Fixed And Floating Point Precision Optimized Approximation On Embedded And Parallel Architectures
15 Jan 2020 Wednesday, 10:00 AM to 11:30 AM
COM2 Level 4
Executive Classroom, COM2-04-02
The recent emergence of approximable programs such as deep neural networks, big data analytics, media/video processing and simulation applications sparked a general interest in using approximation techniques to exploit the trade-off between energy and tolerable accuracy. Among the approximation techniques, number precision reduction was widely adopted due to the ubiquity of real number arithmetic in programs. The reduction of precision comes in terms of the number of bits used to represent the number on various hardware platforms. From low bitwidth fixed point formats on FPGAs to 8 bits, half precision, single and double precision floating point formats on CPUs, GPUs and new customized accelerators. The works in this thesis focus on the central problem of exploiting these number formats on various hardware platforms to provide a tolerable output accuracy while speeding up the target programs. The main focused platforms are embedded systems and emerging parallel architecture of GPUs.
For embedded systems, we introduce a set of methods for precisely allocating floating point and fixed point number bitwdith to each variable in the program given an accuracy threshold. With the principle that the lower the bitwidth, the lower the energy consumed, our algorithm minimizes the number of bits in the representation down to single-bit granularity. As an extension to this work, we studied the real world use case of customized hardware which is designed to support fixed-point precision for energy-hungry machine learning applications. Our extension can analyze compute-intensive deep neural networks to the bit-layer level of granularity to conserve any potential energy amount possible. Furthermore, it can adaptively allocate bit precision to each layer according to hardware-design constraints such as budget or memory bandwidth.
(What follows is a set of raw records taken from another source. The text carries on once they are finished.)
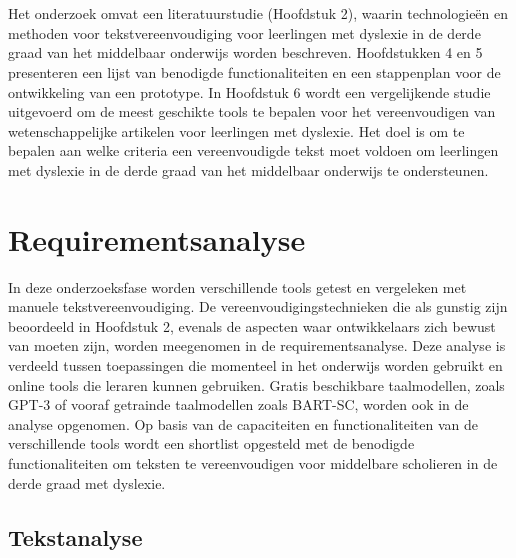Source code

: 
\chapter{}%
\label{ch:methodologie}

Het onderzoek omvat een literatuurstudie (Hoofdstuk 2), waarin technologieën en methoden voor tekstvereenvoudiging voor leerlingen met dyslexie in de derde graad van het middelbaar onderwijs worden beschreven. Hoofdstukken 4 en 5 presenteren een lijst van benodigde functionaliteiten en een stappenplan voor de ontwikkeling van een prototype. In Hoofdstuk 6 wordt een vergelijkende studie uitgevoerd om de meest geschikte tools te bepalen voor het vereenvoudigen van wetenschappelijke artikelen voor leerlingen met dyslexie. Het doel is om te bepalen aan welke criteria een vereenvoudigde tekst moet voldoen om leerlingen met dyslexie in de derde graad van het middelbaar onderwijs te ondersteunen.


\chapter{Requirementsanalyse}

In deze onderzoeksfase worden verschillende tools getest en vergeleken met manuele tekstvereenvoudiging. De vereenvoudigingstechnieken die als gunstig zijn beoordeeld in Hoofdstuk 2, evenals de aspecten waar ontwikkelaars zich bewust van moeten zijn, worden meegenomen in de requirementsanalyse. Deze analyse is verdeeld tussen toepassingen die momenteel in het onderwijs worden gebruikt en online tools die leraren kunnen gebruiken. Gratis beschikbare taalmodellen, zoals GPT-3 of vooraf getrainde taalmodellen zoals BART-SC, worden ook in de analyse opgenomen. Op basis van de capaciteiten en functionaliteiten van de verschillende tools wordt een shortlist opgesteld met de benodigde functionaliteiten om teksten te vereenvoudigen voor middelbare scholieren in de derde graad met dyslexie.

\section{Tekstanalyse}

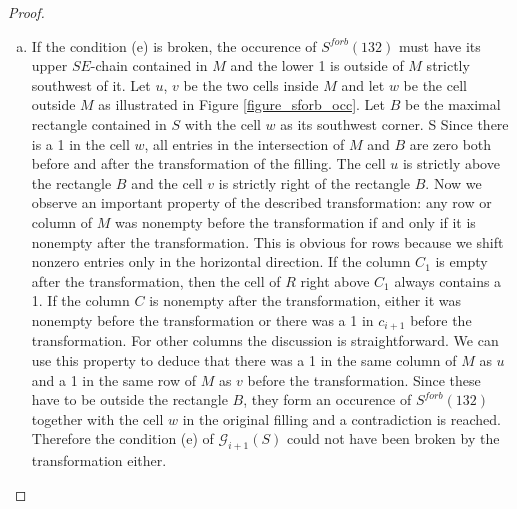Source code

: \begin{proof}
\begin{enumerate}[(a)]
\item If the condition (e) is broken, the occurence of $S^{forb}(132)$ must have its upper $SE$-chain contained in $M$ and the lower 1
is outside of $M$ strictly southwest of it. Let $u$, $v$ be the two cells inside $M$ and let $w$ be the cell outside $M$ as illustrated
in Figure \ref{figure_sforb_occ}. Let $B$ be the maximal rectangle contained in $S$ with the cell $w$ as its southwest corner. S
Since there is a 1 in the cell $w$, all entries in the intersection of $M$ and $B$ are zero both before and after the transformation of the filling.
The cell $u$ is strictly above the rectangle $B$ and the cell $v$ is strictly right of the rectangle $B$. Now we observe an important property
of the described transformation: any row or column of $M$ was nonempty before the transformation if and only if it is nonempty after the transformation.
This is obvious for rows because we shift nonzero entries only in the horizontal direction. If the column $C_1$ is empty after the transformation,
then the cell of $R$ right above $C_1$ always contains a 1. If the column $C$ is nonempty after the transformation, either it was nonempty
before the transformation or there was a 1 in $c_{i+1}$ before the transformation. For other columns the discussion is straightforward.
We can use this property to deduce that there was a 1 in the same column of $M$ as $u$ and a 1 in the same row of $M$ as $v$ before the transformation.
Since these have to be outside the rectangle $B$, they form an occurence of $S^{forb}(132)$ together with the cell $w$ in the original filling
and a contradiction is reached. Therefore the condition (e) of $\mathcal{G}_{i+1}(S)$ could not have been broken by the transformation either.


\end{enumerate}
\end{proof}
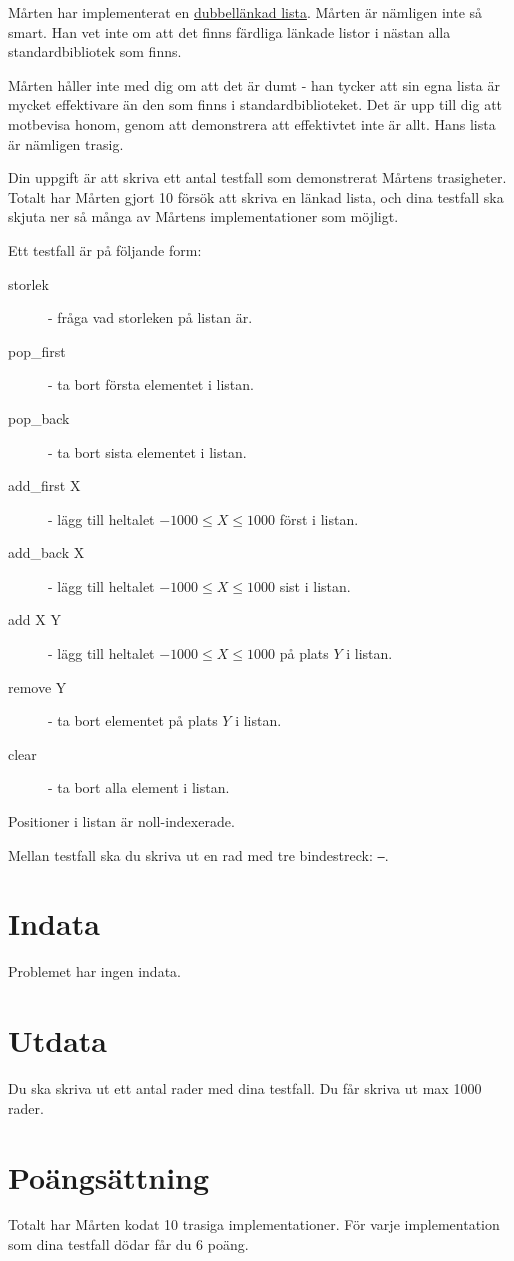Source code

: 
Mårten har implementerat en \href{https://en.wikipedia.org/wiki/Doubly\_linked\_list}{dubbellänkad lista}. Mårten är nämligen inte så smart. Han vet inte om att det finns färdliga länkade listor i nästan alla standardbibliotek som finns.

Mårten håller inte med dig om att det är dumt - han tycker att sin egna lista är mycket effektivare än den som finns i standardbiblioteket. Det är upp till dig att motbevisa honom, genom att demonstrera att effektivtet inte är allt. Hans lista är nämligen trasig.

Din uppgift är att skriva ett antal testfall som demonstrerat Mårtens trasigheter. Totalt har Mårten gjort 10 försök att skriva en länkad lista, och dina testfall ska skjuta ner så många av Mårtens implementationer som möjligt.

Ett testfall är på följande form:
\begin{description}
	\item[storlek] - fråga vad storleken på listan är.
	\item[pop\_first] - ta bort första elementet i listan.
	\item[pop\_back] - ta bort sista elementet i listan.
	\item[add\_first X] - lägg till heltalet $-1000 \le X \le 1000$ först i listan.
	\item[add\_back X] - lägg till heltalet $-1000 \le X \le 1000$ sist i listan.
	\item[add X Y] - lägg till heltalet $-1000 \le X \le 1000$ på plats $Y$ i listan.
	\item[remove Y] - ta bort elementet på plats $Y$ i listan.
	\item[clear] - ta bort alla element i listan.
\end{description}
Positioner i listan är noll-indexerade. 

Mellan testfall ska du skriva ut en rad med tre bindestreck: \texttt{---}.

\section*{Indata}
Problemet har ingen indata.

\section*{Utdata}
Du ska skriva ut ett antal rader med dina testfall. Du får skriva ut max 1000 rader.

\section*{Poängsättning}
Totalt har Mårten kodat 10 trasiga implementationer. För varje implementation som dina testfall dödar får du 6 poäng.
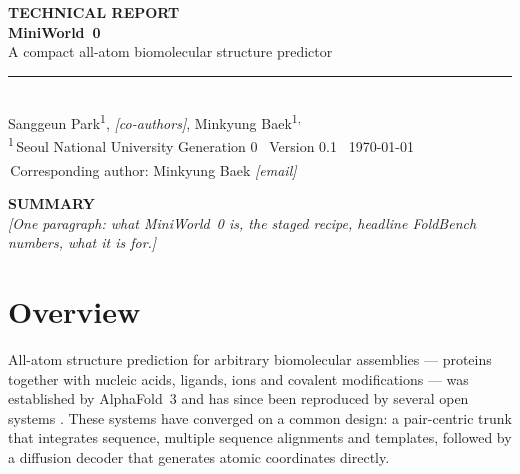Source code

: \documentclass[11pt]{article}
\newcommand{\todo}[1]{{\color{draft}\itshape\small[#1]}}
\newcommand{\mw}{MiniWorld~0}
\newcommand{\mwdisplay}{\mbox{MiniWorld 0}}
\newcommand{\kicker}[1]{{\sffamily\footnotesize\bfseries\color{accent}\MakeUppercase{#1}}}
\begin{document}
\thispagestyle{fancy}

\begingroup
\raggedright
\kicker{Technical Report}\\[0.9em]
{\sffamily\bfseries\fontsize{27}{31}\selectfont \mwdisplay}\\[0.45em]
{\large\color{muted} A compact all-atom biomolecular structure predictor}\\[1.1em]
{\color{rule}\rule{\linewidth}{1.2pt}}\\[0.9em]
{\normalsize Sanggeun Park\textsuperscript{1},\;
\todo{co-authors},\;
Minkyung Baek\textsuperscript{1,\,\textdagger}}\\[0.5em]
{\footnotesize\color{muted}\textsuperscript{1}\,Seoul National University
\hfill Generation 0 \textperiodcentered\ Version 0.1 \textperiodcentered\ \today}\\[0.2em]
{\footnotesize\color{muted}\textsuperscript{\textdagger}\,Corresponding author:
Minkyung Baek \todo{email}}
\endgroup
\vspace{1.4em}

\begin{tcolorbox}[colback=accentsoft, colframe=accentsoft, boxrule=0pt,
  left=1.1em, right=1.1em, top=0.9em, bottom=0.9em, arc=2pt]
{\kicker{Summary}}\\[0.5em]
\todo{One paragraph: what \mw{} is, the staged recipe, headline FoldBench
numbers, what it is for.}
\end{tcolorbox}
\vspace{0.6em}

\section{Overview}
All-atom structure prediction for arbitrary biomolecular assemblies ---
proteins together with nucleic acids, ligands, ions and covalent modifications
--- was established by AlphaFold~3 \citep{af3} and has since been reproduced by
several open systems \citep{protenix, boltz1, chai1, opendde}. These systems
have converged on a common design: a pair-centric trunk that integrates
sequence, multiple sequence alignments and templates, followed by a diffusion
decoder that generates atomic coordinates directly.
\end{document}
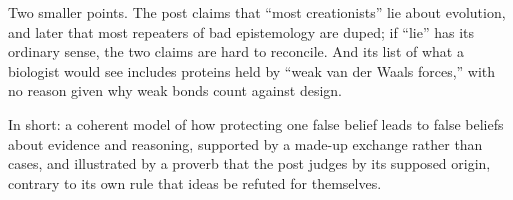 \begin{afterword}
Two smaller points. The post claims that ``most creationists'' lie about evolution, and later that most repeaters of bad epistemology are duped; if ``lie'' has its ordinary sense, the two claims are hard to reconcile. And its list of what a biologist would see includes proteins held by ``weak van der Waals forces,'' with no reason given why weak bonds count against design.

In short: a coherent model of how protecting one false belief leads to false beliefs about evidence and reasoning, supported by a made-up exchange rather than cases, and illustrated by a proverb that the post judges by its supposed origin, contrary to its own rule that ideas be refuted for themselves.
\end{afterword}
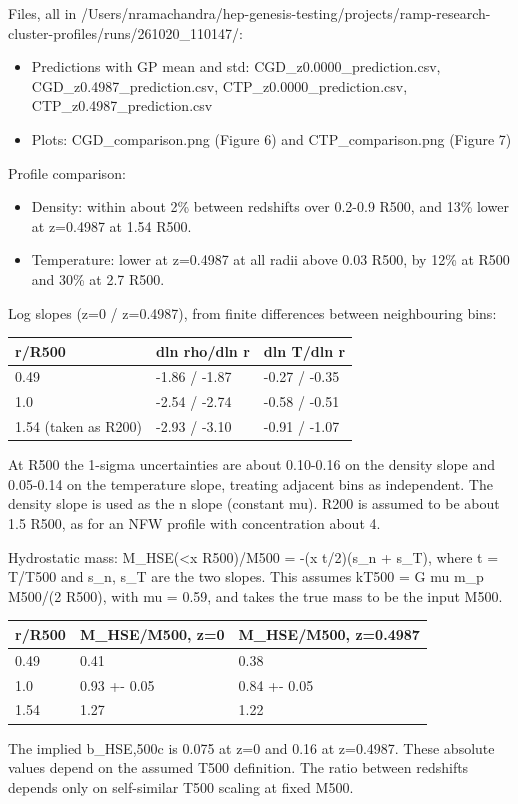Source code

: \documentclass[11pt,a4paper]{article}
\begin{document}
Files, all in /Users/nramachandra/hep-genesis-testing/projects/ramp-research-cluster-profiles/runs/261020\_110147/:

\begin{itemize}
  \item Predictions with GP mean and std: CGD\_z0.0000\_prediction.csv, CGD\_z0.4987\_prediction.csv, CTP\_z0.0000\_prediction.csv, CTP\_z0.4987\_prediction.csv
  \item Plots: CGD\_comparison.png (Figure 6) and CTP\_comparison.png (Figure 7)
\end{itemize}
Profile comparison:

\begin{itemize}
  \item Density: within about 2\% between redshifts over 0.2-0.9 R500, and 13\% lower at z=0.4987 at 1.54 R500.
  \item Temperature: lower at z=0.4987 at all radii above 0.03 R500, by 12\% at R500 and 30\% at 2.7 R500.
\end{itemize}
Log slopes (z=0 / z=0.4987), from finite differences between neighbouring bins:

\begin{longtable}{@{}p{}p{}p{}@{}}
\toprule
\textbf{r/R500} & \textbf{dln rho/dln r} & \textbf{dln T/dln r} \\ \midrule \endhead
0.49 & -1.86 / -1.87 & -0.27 / -0.35 \\
1.0 & -2.54 / -2.74 & -0.58 / -0.51 \\
1.54 (taken as R200) & -2.93 / -3.10 & -0.91 / -1.07 \\
\bottomrule\end{longtable}
At R500 the 1-sigma uncertainties are about 0.10-0.16 on the density slope and 0.05-0.14 on the temperature slope, treating adjacent bins as independent. The density slope is used as the n slope (constant mu). R200 is assumed to be about 1.5 R500, as for an NFW profile with concentration about 4.

Hydrostatic mass: M\_HSE(\textless{}x R500)/M500 = -(x t/2)(s\_n + s\_T), where t = T/T500 and s\_n, s\_T are the two slopes. This assumes kT500 = G mu m\_p M500/(2 R500), with mu = 0.59, and takes the true mass to be the input M500.

\begin{longtable}{@{}p{}p{}p{}@{}}
\toprule
\textbf{r/R500} & \textbf{M\_HSE/M500, z=0} & \textbf{M\_HSE/M500, z=0.4987} \\ \midrule \endhead
0.49 & 0.41 & 0.38 \\
1.0 & 0.93 +- 0.05 & 0.84 +- 0.05 \\
1.54 & 1.27 & 1.22 \\
\bottomrule\end{longtable}
The implied b\_HSE,500c is 0.075 at z=0 and 0.16 at z=0.4987. These absolute values depend on the assumed T500 definition. The ratio between redshifts depends only on self-similar T500 scaling at fixed M500.
\end{document}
For adopting low precision number formats on GPU architecture, we first introduce code rewriting techniques to exploit the half precision number format in modern GPUs. It paves the way for applying mixed precision to CUDA programs. As a result, we provide a framework to support mixed precision tuning on CUDA code which can make use of the half precision datatype. However, due to the limited range of half precision, naively using it in conventional CUDA programs may give worse performance with unusable output. To overcome such limitation, we introduce a set of techniques to enable low-error approximation which yields higher accuracy and faster programs for some applications that cannot take advantage of conventional half precision arithmetic.
By developing and testing these techniques on a variety of applications across multiple architectures, the works in this thesis answered some questions in the literature: How should low precision number formats be used efficiently in emerging architectures and what is their actual impact on error and performance of real applications. With the recent trend of realizing low precision number formats on hardware accelerators, we believe the studies in this thesis can contribute to the bigger picture of exploiting these ubiquitous number formats in the near future.